Work to be completed |
Every line below that carries the word "ponto" needs to be copied.

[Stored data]
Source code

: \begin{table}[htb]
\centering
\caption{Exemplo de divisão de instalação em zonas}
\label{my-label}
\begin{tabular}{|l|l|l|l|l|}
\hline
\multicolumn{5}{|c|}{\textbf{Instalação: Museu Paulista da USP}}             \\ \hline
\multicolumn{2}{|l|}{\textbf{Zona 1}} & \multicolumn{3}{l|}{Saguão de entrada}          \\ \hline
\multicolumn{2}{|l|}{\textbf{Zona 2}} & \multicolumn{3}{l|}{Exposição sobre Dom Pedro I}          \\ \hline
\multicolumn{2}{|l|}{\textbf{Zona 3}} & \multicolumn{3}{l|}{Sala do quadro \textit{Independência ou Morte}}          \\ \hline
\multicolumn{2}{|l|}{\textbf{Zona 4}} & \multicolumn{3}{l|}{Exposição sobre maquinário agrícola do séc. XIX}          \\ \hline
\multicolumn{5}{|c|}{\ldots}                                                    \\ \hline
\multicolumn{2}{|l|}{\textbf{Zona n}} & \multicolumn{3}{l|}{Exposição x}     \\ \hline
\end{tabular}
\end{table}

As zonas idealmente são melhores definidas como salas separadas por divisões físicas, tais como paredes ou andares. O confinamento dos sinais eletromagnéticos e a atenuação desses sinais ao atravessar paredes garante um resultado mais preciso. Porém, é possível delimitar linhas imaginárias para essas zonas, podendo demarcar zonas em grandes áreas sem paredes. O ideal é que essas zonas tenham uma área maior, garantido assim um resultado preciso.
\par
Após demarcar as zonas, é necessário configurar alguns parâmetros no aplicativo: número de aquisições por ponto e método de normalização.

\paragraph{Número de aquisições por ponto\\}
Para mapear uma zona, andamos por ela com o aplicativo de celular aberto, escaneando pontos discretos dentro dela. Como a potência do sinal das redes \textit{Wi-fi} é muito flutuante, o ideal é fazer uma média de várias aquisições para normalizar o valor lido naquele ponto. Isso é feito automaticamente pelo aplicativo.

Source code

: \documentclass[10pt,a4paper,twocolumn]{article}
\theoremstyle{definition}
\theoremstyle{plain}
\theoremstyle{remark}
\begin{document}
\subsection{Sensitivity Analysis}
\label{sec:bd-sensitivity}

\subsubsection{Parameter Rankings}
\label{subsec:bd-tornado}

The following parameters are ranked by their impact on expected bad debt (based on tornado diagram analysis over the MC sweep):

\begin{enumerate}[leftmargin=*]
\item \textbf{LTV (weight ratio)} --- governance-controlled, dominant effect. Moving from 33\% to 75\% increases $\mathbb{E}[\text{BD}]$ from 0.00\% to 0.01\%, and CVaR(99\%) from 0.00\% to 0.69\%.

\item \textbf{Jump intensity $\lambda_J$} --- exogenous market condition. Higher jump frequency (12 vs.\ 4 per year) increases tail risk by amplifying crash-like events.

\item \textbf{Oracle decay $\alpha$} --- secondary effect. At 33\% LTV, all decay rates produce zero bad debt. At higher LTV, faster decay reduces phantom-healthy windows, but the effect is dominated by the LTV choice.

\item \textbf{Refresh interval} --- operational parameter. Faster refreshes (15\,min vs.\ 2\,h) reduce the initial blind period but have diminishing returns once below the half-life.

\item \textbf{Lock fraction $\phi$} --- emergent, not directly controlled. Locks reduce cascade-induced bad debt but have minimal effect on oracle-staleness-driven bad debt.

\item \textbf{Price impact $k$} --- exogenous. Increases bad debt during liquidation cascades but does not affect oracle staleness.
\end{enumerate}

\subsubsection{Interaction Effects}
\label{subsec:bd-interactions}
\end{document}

Answer space |
Após demarcar as zonas, é necessário configurar alguns parâmetros no aplicativo: número de aquisições por ponto e método de normalização.
\paragraph{Número de aquisições por ponto\\}
Para mapear uma zona, andamos por ela com o aplicativo de celular aberto, escaneando pontos discretos dentro dela. Como a potência do sinal das redes \textit{Wi-fi} é muito flutuante, o ideal é fazer uma média de várias aquisições para normalizar o valor lido naquele ponto. Isso é feito automaticamente pelo aplicativo.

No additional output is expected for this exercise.